** DATA SHOWN follows **

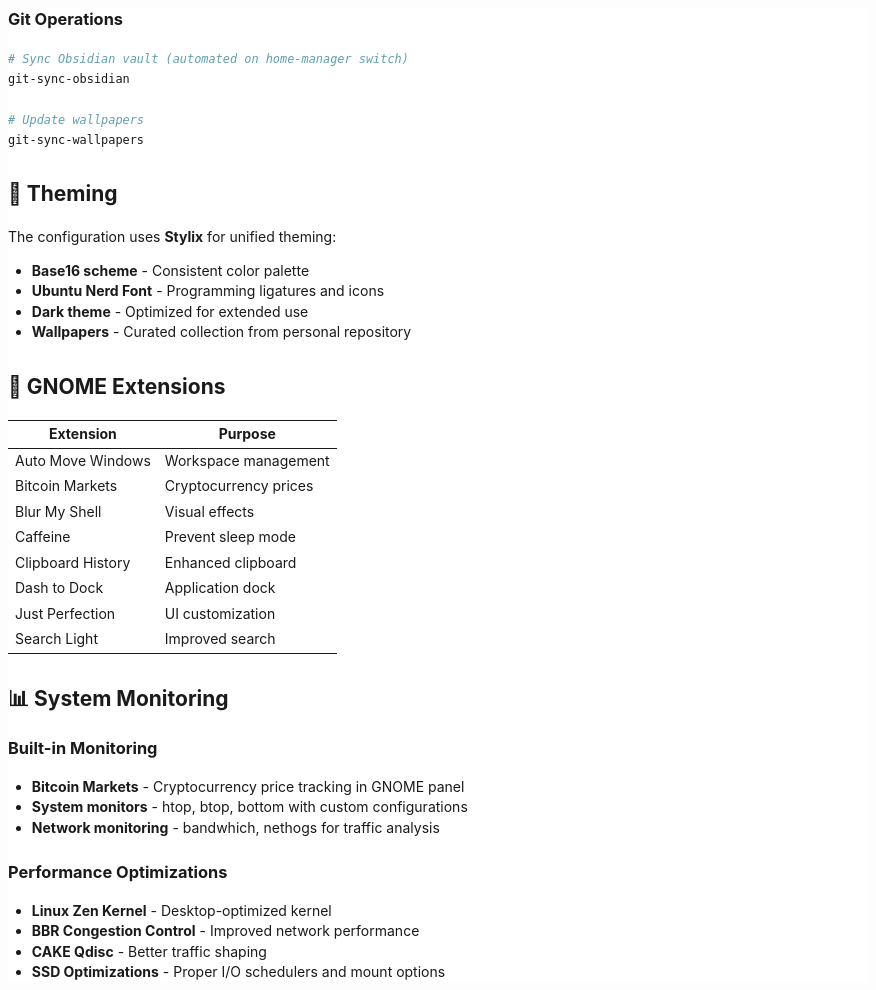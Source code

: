 ### Git Operations

```bash
# Sync Obsidian vault (automated on home-manager switch)
git-sync-obsidian

# Update wallpapers
git-sync-wallpapers
```

## 🎨 Theming

The configuration uses **Stylix** for unified theming:

- **Base16 scheme** - Consistent color palette
- **Ubuntu Nerd Font** - Programming ligatures and icons
- **Dark theme** - Optimized for extended use
- **Wallpapers** - Curated collection from personal repository

## 🔧 GNOME Extensions

| Extension         | Purpose               |
| ----------------- | --------------------- |
| Auto Move Windows | Workspace management  |
| Bitcoin Markets   | Cryptocurrency prices |
| Blur My Shell     | Visual effects        |
| Caffeine          | Prevent sleep mode    |
| Clipboard History | Enhanced clipboard    |
| Dash to Dock      | Application dock      |
| Just Perfection   | UI customization      |
| Search Light      | Improved search       |

## 📊 System Monitoring

### Built-in Monitoring

- **Bitcoin Markets** - Cryptocurrency price tracking in GNOME panel
- **System monitors** - htop, btop, bottom with custom configurations
- **Network monitoring** - bandwhich, nethogs for traffic analysis

### Performance Optimizations

- **Linux Zen Kernel** - Desktop-optimized kernel
- **BBR Congestion Control** - Improved network performance
- **CAKE Qdisc** - Better traffic shaping
- **SSD Optimizations** - Proper I/O schedulers and mount options
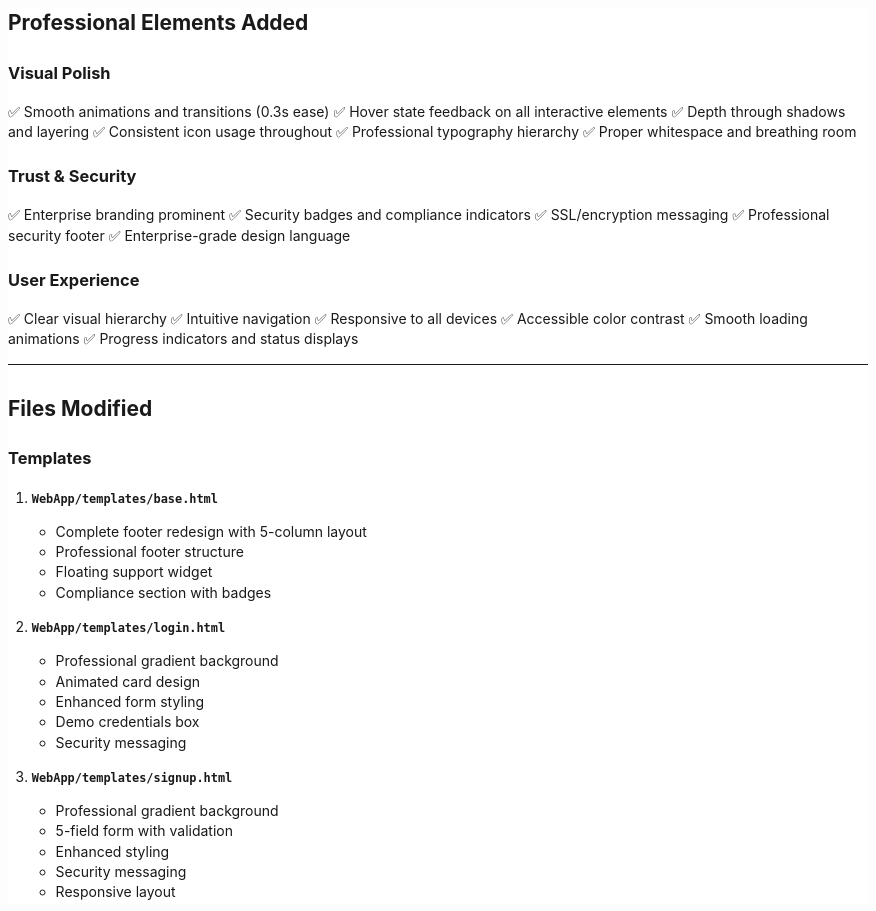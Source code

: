 ## Professional Elements Added

### Visual Polish
✅ Smooth animations and transitions (0.3s ease)
✅ Hover state feedback on all interactive elements
✅ Depth through shadows and layering
✅ Consistent icon usage throughout
✅ Professional typography hierarchy
✅ Proper whitespace and breathing room

### Trust & Security
✅ Enterprise branding prominent
✅ Security badges and compliance indicators
✅ SSL/encryption messaging
✅ Professional security footer
✅ Enterprise-grade design language

### User Experience
✅ Clear visual hierarchy
✅ Intuitive navigation
✅ Responsive to all devices
✅ Accessible color contrast
✅ Smooth loading animations
✅ Progress indicators and status displays

---

## Files Modified

### Templates
1. **`WebApp/templates/base.html`**
   - Complete footer redesign with 5-column layout
   - Professional footer structure
   - Floating support widget
   - Compliance section with badges

2. **`WebApp/templates/login.html`**
   - Professional gradient background
   - Animated card design
   - Enhanced form styling
   - Demo credentials box
   - Security messaging

3. **`WebApp/templates/signup.html`**
   - Professional gradient background
   - 5-field form with validation
   - Enhanced styling
   - Security messaging
   - Responsive layout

** End of DATA SHOWN **

» **DIRECTIONS FOR THIS TASK**
Return the entries unchanged, save for the pictures, which do not belong in the copy.

» **WRITTEN REPLY**
Source code

: ### Git Operations

```bash
# Sync Obsidian vault (automated on home-manager switch)
git-sync-obsidian

# Update wallpapers
git-sync-wallpapers
```

## 🎨 Theming

The configuration uses **Stylix** for unified theming:

- **Base16 scheme** - Consistent color palette
- **Ubuntu Nerd Font** - Programming ligatures and icons
- **Dark theme** - Optimized for extended use
- **Wallpapers** - Curated collection from personal repository

## 🔧 GNOME Extensions

| Extension         | Purpose               |
| ----------------- | --------------------- |
| Auto Move Windows | Workspace management  |
| Bitcoin Markets   | Cryptocurrency prices |
| Blur My Shell     | Visual effects        |
| Caffeine          | Prevent sleep mode    |
| Clipboard History | Enhanced clipboard    |
| Dash to Dock      | Application dock      |
| Just Perfection   | UI customization      |
| Search Light      | Improved search       |

## 📊 System Monitoring

### Built-in Monitoring

- **Bitcoin Markets** - Cryptocurrency price tracking in GNOME panel
- **System monitors** - htop, btop, bottom with custom configurations
- **Network monitoring** - bandwhich, nethogs for traffic analysis

### Performance Optimizations

- **Linux Zen Kernel** - Desktop-optimized kernel
- **BBR Congestion Control** - Improved network performance
- **CAKE Qdisc** - Better traffic shaping
- **SSD Optimizations** - Proper I/O schedulers and mount options
Source code

: ## Professional Elements Added

### Visual Polish
✅ Smooth animations and transitions (0.3s ease)
✅ Hover state feedback on all interactive elements
✅ Depth through shadows and layering
✅ Consistent icon usage throughout
✅ Professional typography hierarchy
✅ Proper whitespace and breathing room

### Trust & Security
✅ Enterprise branding prominent
✅ Security badges and compliance indicators
✅ SSL/encryption messaging
✅ Professional security footer
✅ Enterprise-grade design language

### User Experience
✅ Clear visual hierarchy
✅ Intuitive navigation
✅ Responsive to all devices
✅ Accessible color contrast
✅ Smooth loading animations
✅ Progress indicators and status displays

---

## Files Modified

### Templates
1. **`WebApp/templates/base.html`**
   - Complete footer redesign with 5-column layout
   - Professional footer structure
   - Floating support widget
   - Compliance section with badges

2. **`WebApp/templates/login.html`**
   - Professional gradient background
   - Animated card design
   - Enhanced form styling
   - Demo credentials box
   - Security messaging

3. **`WebApp/templates/signup.html`**
   - Professional gradient background
   - 5-field form with validation
   - Enhanced styling
   - Security messaging
   - Responsive layout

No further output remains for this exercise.